Task brief:
Write out each record exactly as given, but do not include the pictures.

Supplied entries:

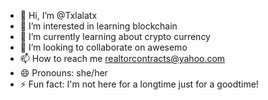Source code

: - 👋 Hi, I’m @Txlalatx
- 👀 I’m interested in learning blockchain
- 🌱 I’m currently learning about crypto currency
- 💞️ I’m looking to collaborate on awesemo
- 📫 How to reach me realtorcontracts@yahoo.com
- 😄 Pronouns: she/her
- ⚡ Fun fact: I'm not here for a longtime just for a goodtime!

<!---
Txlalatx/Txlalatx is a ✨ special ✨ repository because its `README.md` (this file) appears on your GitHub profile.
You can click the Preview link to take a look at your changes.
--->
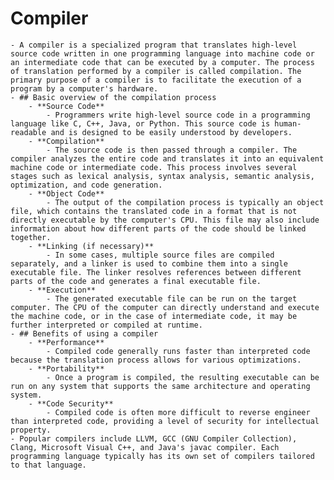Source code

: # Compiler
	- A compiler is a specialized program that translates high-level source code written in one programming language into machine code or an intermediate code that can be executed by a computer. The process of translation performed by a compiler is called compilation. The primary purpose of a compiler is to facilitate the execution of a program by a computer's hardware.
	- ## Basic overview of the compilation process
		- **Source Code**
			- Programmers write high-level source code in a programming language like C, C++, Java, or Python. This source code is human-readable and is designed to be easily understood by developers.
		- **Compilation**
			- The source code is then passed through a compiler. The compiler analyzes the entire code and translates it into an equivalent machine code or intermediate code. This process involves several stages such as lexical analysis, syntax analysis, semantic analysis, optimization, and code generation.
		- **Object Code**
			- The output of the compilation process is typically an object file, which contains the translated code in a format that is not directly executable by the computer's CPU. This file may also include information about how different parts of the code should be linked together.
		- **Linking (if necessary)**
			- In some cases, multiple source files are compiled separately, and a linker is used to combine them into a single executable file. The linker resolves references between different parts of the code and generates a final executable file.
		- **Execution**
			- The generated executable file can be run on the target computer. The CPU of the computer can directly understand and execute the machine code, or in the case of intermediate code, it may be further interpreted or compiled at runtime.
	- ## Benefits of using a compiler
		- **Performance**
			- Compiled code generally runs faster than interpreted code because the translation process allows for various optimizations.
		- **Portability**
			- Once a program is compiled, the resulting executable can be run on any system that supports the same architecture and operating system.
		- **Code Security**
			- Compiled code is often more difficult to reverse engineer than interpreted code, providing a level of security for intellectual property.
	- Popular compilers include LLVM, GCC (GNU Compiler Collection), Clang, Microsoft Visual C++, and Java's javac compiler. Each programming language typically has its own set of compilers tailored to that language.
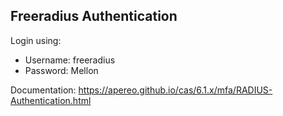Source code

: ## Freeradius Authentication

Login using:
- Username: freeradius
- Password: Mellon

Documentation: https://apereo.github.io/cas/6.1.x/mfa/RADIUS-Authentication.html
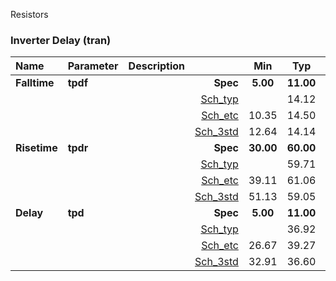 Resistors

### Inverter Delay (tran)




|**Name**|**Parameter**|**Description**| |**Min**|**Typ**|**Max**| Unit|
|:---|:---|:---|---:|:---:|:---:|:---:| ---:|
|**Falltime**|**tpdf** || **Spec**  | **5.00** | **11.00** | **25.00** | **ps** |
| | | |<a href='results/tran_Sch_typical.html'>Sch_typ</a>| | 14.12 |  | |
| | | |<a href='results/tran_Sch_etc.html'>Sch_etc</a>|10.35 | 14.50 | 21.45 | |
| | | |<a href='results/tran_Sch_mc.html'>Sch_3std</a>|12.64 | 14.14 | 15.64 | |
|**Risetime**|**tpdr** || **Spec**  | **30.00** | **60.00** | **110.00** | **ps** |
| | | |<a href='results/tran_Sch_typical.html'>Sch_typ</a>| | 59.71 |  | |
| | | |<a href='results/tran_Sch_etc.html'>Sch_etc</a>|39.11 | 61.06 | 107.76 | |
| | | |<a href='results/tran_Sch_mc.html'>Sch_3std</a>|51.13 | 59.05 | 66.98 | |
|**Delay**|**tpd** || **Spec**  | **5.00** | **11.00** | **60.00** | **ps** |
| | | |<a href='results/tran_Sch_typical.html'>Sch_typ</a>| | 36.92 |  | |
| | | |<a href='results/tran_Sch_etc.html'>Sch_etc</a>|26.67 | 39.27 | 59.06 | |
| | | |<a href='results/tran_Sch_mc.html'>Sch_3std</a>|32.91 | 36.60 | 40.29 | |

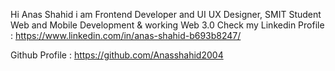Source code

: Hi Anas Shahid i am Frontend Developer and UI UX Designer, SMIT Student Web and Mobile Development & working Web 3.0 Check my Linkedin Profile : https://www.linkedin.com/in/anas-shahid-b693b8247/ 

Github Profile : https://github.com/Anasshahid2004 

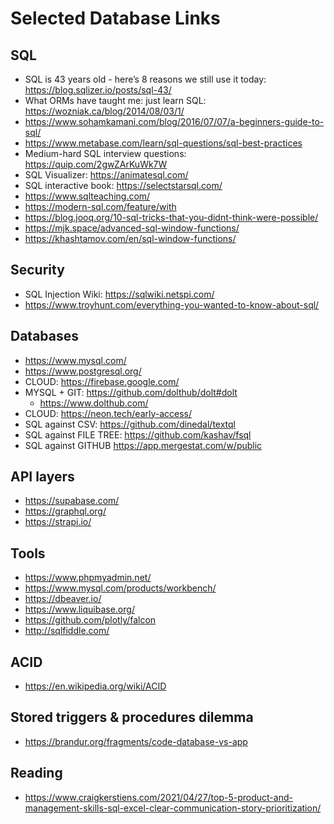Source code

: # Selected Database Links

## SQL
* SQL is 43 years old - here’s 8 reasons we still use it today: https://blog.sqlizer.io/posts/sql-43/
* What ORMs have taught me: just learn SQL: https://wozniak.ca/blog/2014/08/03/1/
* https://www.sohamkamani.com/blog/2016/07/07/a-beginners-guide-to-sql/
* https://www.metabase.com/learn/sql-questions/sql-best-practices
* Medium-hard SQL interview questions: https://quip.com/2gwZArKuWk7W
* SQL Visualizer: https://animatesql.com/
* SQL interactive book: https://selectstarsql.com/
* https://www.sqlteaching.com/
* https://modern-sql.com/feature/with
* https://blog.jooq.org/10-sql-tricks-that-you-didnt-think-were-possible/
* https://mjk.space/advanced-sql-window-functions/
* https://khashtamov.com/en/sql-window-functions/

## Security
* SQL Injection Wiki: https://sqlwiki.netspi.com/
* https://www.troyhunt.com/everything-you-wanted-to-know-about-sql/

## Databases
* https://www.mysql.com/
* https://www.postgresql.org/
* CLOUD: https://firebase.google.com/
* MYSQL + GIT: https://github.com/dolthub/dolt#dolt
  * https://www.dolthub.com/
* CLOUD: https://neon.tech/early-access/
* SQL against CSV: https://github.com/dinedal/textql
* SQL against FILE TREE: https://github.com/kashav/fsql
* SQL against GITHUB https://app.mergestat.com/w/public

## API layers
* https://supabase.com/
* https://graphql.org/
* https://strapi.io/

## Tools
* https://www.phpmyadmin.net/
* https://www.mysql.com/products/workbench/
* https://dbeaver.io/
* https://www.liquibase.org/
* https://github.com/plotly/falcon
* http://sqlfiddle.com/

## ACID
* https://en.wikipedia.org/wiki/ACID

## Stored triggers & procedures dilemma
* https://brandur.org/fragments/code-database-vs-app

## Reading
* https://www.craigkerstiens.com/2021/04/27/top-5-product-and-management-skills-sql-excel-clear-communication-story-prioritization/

Answer to this problem:
Source code

: - 👋 Hi, I’m @Txlalatx
- 👀 I’m interested in learning blockchain
- 🌱 I’m currently learning about crypto currency
- 💞️ I’m looking to collaborate on awesemo
- 📫 How to reach me realtorcontracts@yahoo.com
- 😄 Pronouns: she/her
- ⚡ Fun fact: I'm not here for a longtime just for a goodtime!

<!---
Txlalatx/Txlalatx is a ✨ special ✨ repository because its `README.md` (this file) appears on your GitHub profile.
You can click the Preview link to take a look at your changes.
--->
Source code

: # Compiler
	- A compiler is a specialized program that translates high-level source code written in one programming language into machine code or an intermediate code that can be executed by a computer. The process of translation performed by a compiler is called compilation. The primary purpose of a compiler is to facilitate the execution of a program by a computer's hardware.
	- ## Basic overview of the compilation process
		- **Source Code**
			- Programmers write high-level source code in a programming language like C, C++, Java, or Python. This source code is human-readable and is designed to be easily understood by developers.
		- **Compilation**
			- The source code is then passed through a compiler. The compiler analyzes the entire code and translates it into an equivalent machine code or intermediate code. This process involves several stages such as lexical analysis, syntax analysis, semantic analysis, optimization, and code generation.
		- **Object Code**
			- The output of the compilation process is typically an object file, which contains the translated code in a format that is not directly executable by the computer's CPU. This file may also include information about how different parts of the code should be linked together.
		- **Linking (if necessary)**
			- In some cases, multiple source files are compiled separately, and a linker is used to combine them into a single executable file. The linker resolves references between different parts of the code and generates a final executable file.
		- **Execution**
			- The generated executable file can be run on the target computer. The CPU of the computer can directly understand and execute the machine code, or in the case of intermediate code, it may be further interpreted or compiled at runtime.
	- ## Benefits of using a compiler
		- **Performance**
			- Compiled code generally runs faster than interpreted code because the translation process allows for various optimizations.
		- **Portability**
			- Once a program is compiled, the resulting executable can be run on any system that supports the same architecture and operating system.
		- **Code Security**
			- Compiled code is often more difficult to reverse engineer than interpreted code, providing a level of security for intellectual property.
	- Popular compilers include LLVM, GCC (GNU Compiler Collection), Clang, Microsoft Visual C++, and Java's javac compiler. Each programming language typically has its own set of compilers tailored to that language.
Source code

: ## Freeradius Authentication

Login using:
- Username: freeradius
- Password: Mellon

Documentation: https://apereo.github.io/cas/6.1.x/mfa/RADIUS-Authentication.html
 Resistors

### Inverter Delay (tran)




|**Name**|**Parameter**|**Description**| |**Min**|**Typ**|**Max**| Unit|
|:---|:---|:---|---:|:---:|:---:|:---:| ---:|
|**Falltime**|**tpdf** || **Spec**  | **5.00** | **11.00** | **25.00** | **ps** |
| | | |<a href='results/tran_Sch_typical.html'>Sch_typ</a>| | 14.12 |  | |
| | | |<a href='results/tran_Sch_etc.html'>Sch_etc</a>|10.35 | 14.50 | 21.45 | |
| | | |<a href='results/tran_Sch_mc.html'>Sch_3std</a>|12.64 | 14.14 | 15.64 | |
|**Risetime**|**tpdr** || **Spec**  | **30.00** | **60.00** | **110.00** | **ps** |
| | | |<a href='results/tran_Sch_typical.html'>Sch_typ</a>| | 59.71 |  | |
| | | |<a href='results/tran_Sch_etc.html'>Sch_etc</a>|39.11 | 61.06 | 107.76 | |
| | | |<a href='results/tran_Sch_mc.html'>Sch_3std</a>|51.13 | 59.05 | 66.98 | |
|**Delay**|**tpd** || **Spec**  | **5.00** | **11.00** | **60.00** | **ps** |
| | | |<a href='results/tran_Sch_typical.html'>Sch_typ</a>| | 36.92 |  | |
| | | |<a href='results/tran_Sch_etc.html'>Sch_etc</a>|26.67 | 39.27 | 59.06 | |
| | | |<a href='results/tran_Sch_mc.html'>Sch_3std</a>|32.91 | 36.60 | 40.29 | |

Source code

: Hi Anas Shahid i am Frontend Developer and UI UX Designer, SMIT Student Web and Mobile Development & working Web 3.0 Check my Linkedin Profile : https://www.linkedin.com/in/anas-shahid-b693b8247/ 

Github Profile : https://github.com/Anasshahid2004 

Source code

: # Selected Database Links

## SQL
* SQL is 43 years old - here’s 8 reasons we still use it today: https://blog.sqlizer.io/posts/sql-43/
* What ORMs have taught me: just learn SQL: https://wozniak.ca/blog/2014/08/03/1/
* https://www.sohamkamani.com/blog/2016/07/07/a-beginners-guide-to-sql/
* https://www.metabase.com/learn/sql-questions/sql-best-practices
* Medium-hard SQL interview questions: https://quip.com/2gwZArKuWk7W
* SQL Visualizer: https://animatesql.com/
* SQL interactive book: https://selectstarsql.com/
* https://www.sqlteaching.com/
* https://modern-sql.com/feature/with
* https://blog.jooq.org/10-sql-tricks-that-you-didnt-think-were-possible/
* https://mjk.space/advanced-sql-window-functions/
* https://khashtamov.com/en/sql-window-functions/

## Security
* SQL Injection Wiki: https://sqlwiki.netspi.com/
* https://www.troyhunt.com/everything-you-wanted-to-know-about-sql/

## Databases
* https://www.mysql.com/
* https://www.postgresql.org/
* CLOUD: https://firebase.google.com/
* MYSQL + GIT: https://github.com/dolthub/dolt#dolt
  * https://www.dolthub.com/
* CLOUD: https://neon.tech/early-access/
* SQL against CSV: https://github.com/dinedal/textql
* SQL against FILE TREE: https://github.com/kashav/fsql
* SQL against GITHUB https://app.mergestat.com/w/public

## API layers
* https://supabase.com/
* https://graphql.org/
* https://strapi.io/

## Tools
* https://www.phpmyadmin.net/
* https://www.mysql.com/products/workbench/
* https://dbeaver.io/
* https://www.liquibase.org/
* https://github.com/plotly/falcon
* http://sqlfiddle.com/

## ACID
* https://en.wikipedia.org/wiki/ACID

## Stored triggers & procedures dilemma
* https://brandur.org/fragments/code-database-vs-app

## Reading
* https://www.craigkerstiens.com/2021/04/27/top-5-product-and-management-skills-sql-excel-clear-communication-story-prioritization/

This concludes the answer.